*** DATA FOR ANALYSIS Section Begins ***
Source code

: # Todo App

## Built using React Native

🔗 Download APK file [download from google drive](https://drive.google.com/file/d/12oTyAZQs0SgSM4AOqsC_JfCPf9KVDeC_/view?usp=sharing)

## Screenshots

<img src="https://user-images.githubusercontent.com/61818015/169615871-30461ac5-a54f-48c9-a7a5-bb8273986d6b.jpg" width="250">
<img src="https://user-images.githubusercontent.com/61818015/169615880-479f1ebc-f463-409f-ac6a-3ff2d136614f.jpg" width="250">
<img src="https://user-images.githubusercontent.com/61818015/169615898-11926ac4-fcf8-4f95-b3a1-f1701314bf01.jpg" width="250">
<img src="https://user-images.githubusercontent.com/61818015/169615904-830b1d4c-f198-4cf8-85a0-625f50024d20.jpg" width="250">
*** DATA FOR ANALYSIS Section Ends ***
ABOUT THIS TASK: Your answer should be every entry above, repeated exactly.

ANSWER SECTION:
Source code

: # Todo App

## Built using React Native

🔗 Download APK file [download from google drive](https://drive.google.com/file/d/12oTyAZQs0SgSM4AOqsC_JfCPf9KVDeC_/view?usp=sharing)

## Screenshots

<img src="https://user-images.githubusercontent.com/61818015/169615871-30461ac5-a54f-48c9-a7a5-bb8273986d6b.jpg" width="250">
<img src="https://user-images.githubusercontent.com/61818015/169615880-479f1ebc-f463-409f-ac6a-3ff2d136614f.jpg" width="250">
<img src="https://user-images.githubusercontent.com/61818015/169615898-11926ac4-fcf8-4f95-b3a1-f1701314bf01.jpg" width="250">
<img src="https://user-images.githubusercontent.com/61818015/169615904-830b1d4c-f198-4cf8-85a0-625f50024d20.jpg" width="250">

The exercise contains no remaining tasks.